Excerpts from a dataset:
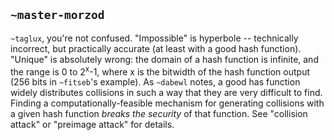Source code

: ## `~master-morzod`
`~taglux`, you're not confused. "Impossible" is hyperbole -- technically incorrect, but practically accurate (at least with a good hash function). "Unique" is absolutely wrong: the domain of a hash function is infinite, and the range is 0 to 2<sup>x</sup>-1, where x is the bitwidth of the hash function output (256 bits in `~fitseb`'s example). As `~dabewl` notes, a good has function widely distributes collisions in such a way that they are very difficult to find. Finding a computationally-feasible mechanism for generating collisions with a given hash function *breaks the security* of that function. See "collision attack" or "preimage attack" for details.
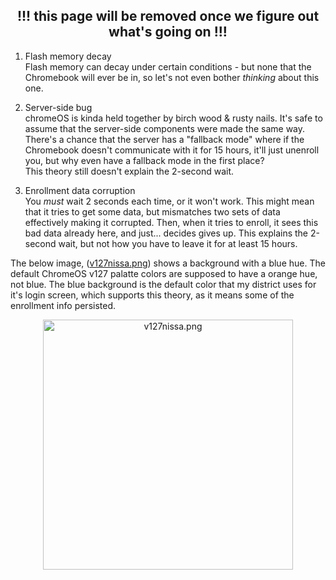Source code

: <h2 align="center">!!! this page will be removed once we figure out what's going on !!!</h2>

1. Flash memory decay\
Flash memory can decay under certain conditions - but none that the Chromebook will ever be in, so let's not even bother *thinking* about this one.

2. Server-side bug\
chromeOS is kinda held together by birch wood & rusty nails. It's safe to assume that the server-side components were made the same way. There's a chance that the server has a "fallback mode" where if the Chromebook doesn't communicate with it for 15 hours, it'll just unenroll you, but why even have a fallback mode in the first place? \
This theory still doesn't explain the 2-second wait.

3. Enrollment data corruption\
You *must* wait 2 seconds each time, or it won't work. This might mean that it tries to get some data, but mismatches two sets of data effectively making it corrupted. Then, when it tries to enroll, it sees this bad data already here, and just... decides gives up. This explains the 2-second wait, but not how you have to leave it for at least 15 hours. 

The below image, ([v127nissa.png](/Docs/Media/v127nissa.png)) shows a background with a blue hue. The default ChromeOS v127 palatte colors are supposed to have a orange hue, not blue. The blue background is the default color that my district uses for it's login screen, which supports this theory, as it means some of the enrollment info persisted.
<p align="center"><img src="/Docs/Media/v127nissa.png" width="400" alt="v127nissa.png"/></p>
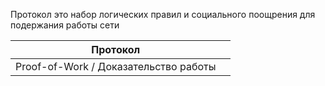 Протокол это набор логических правил и социального поощрения для подержания работы сети

| Протокол |  |
| --- | --- |
| Proof-of-Work / Доказательство работы |  |

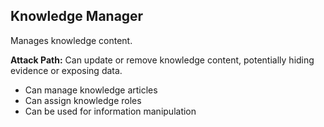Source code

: ## Knowledge Manager

Manages knowledge content.

**Attack Path:** Can update or remove knowledge content, potentially hiding evidence or exposing data.

- Can manage knowledge articles
- Can assign knowledge roles
- Can be used for information manipulation
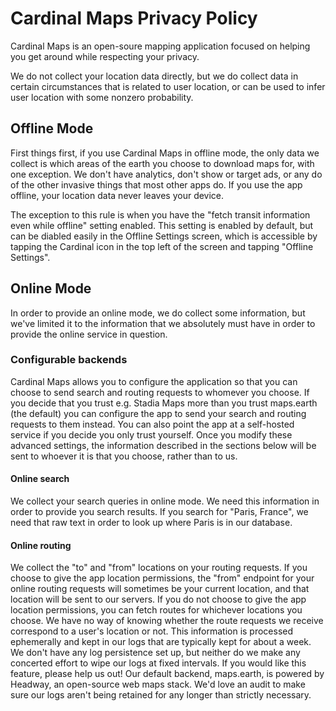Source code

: # Cardinal Maps Privacy Policy

Cardinal Maps is an open-soure mapping application focused on helping you get around while respecting your privacy.

We do not collect your location data directly, but we do collect data in certain circumstances that is related to user location, or can be used to infer user location with some nonzero probability.

## Offline Mode

First things first, if you use Cardinal Maps in offline mode, the only data we collect is which areas of the earth you choose to download maps for, with one exception. We don't have analytics, don't show or target ads, or any do of the other invasive things that most other apps do. If you use the app offline, your location data never leaves your device.

The exception to this rule is when you have the "fetch transit information even while offline" setting enabled. This setting is enabled by default, but can be diabled easily in the Offline Settings screen, which is accessible by tapping the Cardinal icon in the top left of the screen and tapping "Offline Settings".

## Online Mode

In order to provide an online mode, we do collect some information, but we've limited it to the information that we absolutely must have in order to provide the online service in question.

### Configurable backends

Cardinal Maps allows you to configure the application so that you can choose to send search and routing requests to whomever you choose. If you decide that you trust e.g. Stadia Maps more than you trust maps.earth (the default) you can configure the app to send your search and routing requests to them instead. You can also point the app at a self-hosted service if you decide you only trust yourself. Once you modify these advanced settings, the information described in the sections below will be sent to whoever it is that you choose, rather than to us.

#### Online search

We collect your search queries in online mode. We need this information in order to provide you search results. If you search for "Paris, France", we need that raw text in order to look up where Paris is in our database.

#### Online routing

We collect the "to" and "from" locations on your routing requests. If you choose to give the app location permissions, the "from" endpoint for your online routing requests will sometimes be your current location, and that location will be sent to our servers. If you do not choose to give the app location permissions, you can fetch routes for whichever locations you choose. We have no way of knowing whether the route requests we receive correspond to a user's location or not. This information is processed ephemerally and kept in our logs that are typically kept for about a week. We don't have any log persistence set up, but neither do we make any concerted effort to wipe our logs at fixed intervals. If you would like this feature, please help us out! Our default backend, maps.earth, is powered by Headway, an open-source web maps stack. We'd love an audit to make sure our logs aren't being retained for any longer than strictly necessary.

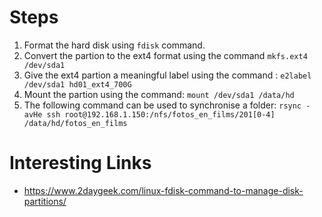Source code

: # Steps
1. Format the hard disk using `fdisk` command.
2. Convert the partion to the ext4 format using the command `mkfs.ext4 /dev/sda1`
3. Give the ext4 partion a meaningful label using the command : `e2label /dev/sda1 hd01_ext4_700G`
4. Mount the partion using the command: `mount /dev/sda1 /data/hd`
5. The following command can be used to synchronise a folder: `rsync -avHe ssh root@192.168.1.150:/nfs/fotos_en_films/201[0-4] /data/hd/fotos_en_films`

# Interesting Links

* https://www.2daygeek.com/linux-fdisk-command-to-manage-disk-partitions/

Task brief: Please write out all the data again word for word, but not the pictures.

Response:
Source code

: ## `~master-morzod`
`~taglux`, you're not confused. "Impossible" is hyperbole -- technically incorrect, but practically accurate (at least with a good hash function). "Unique" is absolutely wrong: the domain of a hash function is infinite, and the range is 0 to 2<sup>x</sup>-1, where x is the bitwidth of the hash function output (256 bits in `~fitseb`'s example). As `~dabewl` notes, a good has function widely distributes collisions in such a way that they are very difficult to find. Finding a computationally-feasible mechanism for generating collisions with a given hash function *breaks the security* of that function. See "collision attack" or "preimage attack" for details.
Source code

: <h2 align="center">!!! this page will be removed once we figure out what's going on !!!</h2>

1. Flash memory decay\
Flash memory can decay under certain conditions - but none that the Chromebook will ever be in, so let's not even bother *thinking* about this one.

2. Server-side bug\
chromeOS is kinda held together by birch wood & rusty nails. It's safe to assume that the server-side components were made the same way. There's a chance that the server has a "fallback mode" where if the Chromebook doesn't communicate with it for 15 hours, it'll just unenroll you, but why even have a fallback mode in the first place? \
This theory still doesn't explain the 2-second wait.

3. Enrollment data corruption\
You *must* wait 2 seconds each time, or it won't work. This might mean that it tries to get some data, but mismatches two sets of data effectively making it corrupted. Then, when it tries to enroll, it sees this bad data already here, and just... decides gives up. This explains the 2-second wait, but not how you have to leave it for at least 15 hours. 

The below image, ([v127nissa.png](/Docs/Media/v127nissa.png)) shows a background with a blue hue. The default ChromeOS v127 palatte colors are supposed to have a orange hue, not blue. The blue background is the default color that my district uses for it's login screen, which supports this theory, as it means some of the enrollment info persisted.
<p align="center"><img src="/Docs/Media/v127nissa.png" width="400" alt="v127nissa.png"/></p>
 Протокол это набор логических правил и социального поощрения для подержания работы сети

| Протокол |  |
| --- | --- |
| Proof-of-Work / Доказательство работы |  |

Source code

: ## Knowledge Manager

Manages knowledge content.

**Attack Path:** Can update or remove knowledge content, potentially hiding evidence or exposing data.

- Can manage knowledge articles
- Can assign knowledge roles
- Can be used for information manipulation
Source code

: # Cardinal Maps Privacy Policy

Cardinal Maps is an open-soure mapping application focused on helping you get around while respecting your privacy.

We do not collect your location data directly, but we do collect data in certain circumstances that is related to user location, or can be used to infer user location with some nonzero probability.

## Offline Mode

First things first, if you use Cardinal Maps in offline mode, the only data we collect is which areas of the earth you choose to download maps for, with one exception. We don't have analytics, don't show or target ads, or any do of the other invasive things that most other apps do. If you use the app offline, your location data never leaves your device.

The exception to this rule is when you have the "fetch transit information even while offline" setting enabled. This setting is enabled by default, but can be diabled easily in the Offline Settings screen, which is accessible by tapping the Cardinal icon in the top left of the screen and tapping "Offline Settings".

## Online Mode

In order to provide an online mode, we do collect some information, but we've limited it to the information that we absolutely must have in order to provide the online service in question.

### Configurable backends

Cardinal Maps allows you to configure the application so that you can choose to send search and routing requests to whomever you choose. If you decide that you trust e.g. Stadia Maps more than you trust maps.earth (the default) you can configure the app to send your search and routing requests to them instead. You can also point the app at a self-hosted service if you decide you only trust yourself. Once you modify these advanced settings, the information described in the sections below will be sent to whoever it is that you choose, rather than to us.

#### Online search

We collect your search queries in online mode. We need this information in order to provide you search results. If you search for "Paris, France", we need that raw text in order to look up where Paris is in our database.

#### Online routing

We collect the "to" and "from" locations on your routing requests. If you choose to give the app location permissions, the "from" endpoint for your online routing requests will sometimes be your current location, and that location will be sent to our servers. If you do not choose to give the app location permissions, you can fetch routes for whichever locations you choose. We have no way of knowing whether the route requests we receive correspond to a user's location or not. This information is processed ephemerally and kept in our logs that are typically kept for about a week. We don't have any log persistence set up, but neither do we make any concerted effort to wipe our logs at fixed intervals. If you would like this feature, please help us out! Our default backend, maps.earth, is powered by Headway, an open-source web maps stack. We'd love an audit to make sure our logs aren't being retained for any longer than strictly necessary.

Source code

: # Steps
1. Format the hard disk using `fdisk` command.
2. Convert the partion to the ext4 format using the command `mkfs.ext4 /dev/sda1`
3. Give the ext4 partion a meaningful label using the command : `e2label /dev/sda1 hd01_ext4_700G`
4. Mount the partion using the command: `mount /dev/sda1 /data/hd`
5. The following command can be used to synchronise a folder: `rsync -avHe ssh root@192.168.1.150:/nfs/fotos_en_films/201[0-4] /data/hd/fotos_en_films`

# Interesting Links

* https://www.2daygeek.com/linux-fdisk-command-to-manage-disk-partitions/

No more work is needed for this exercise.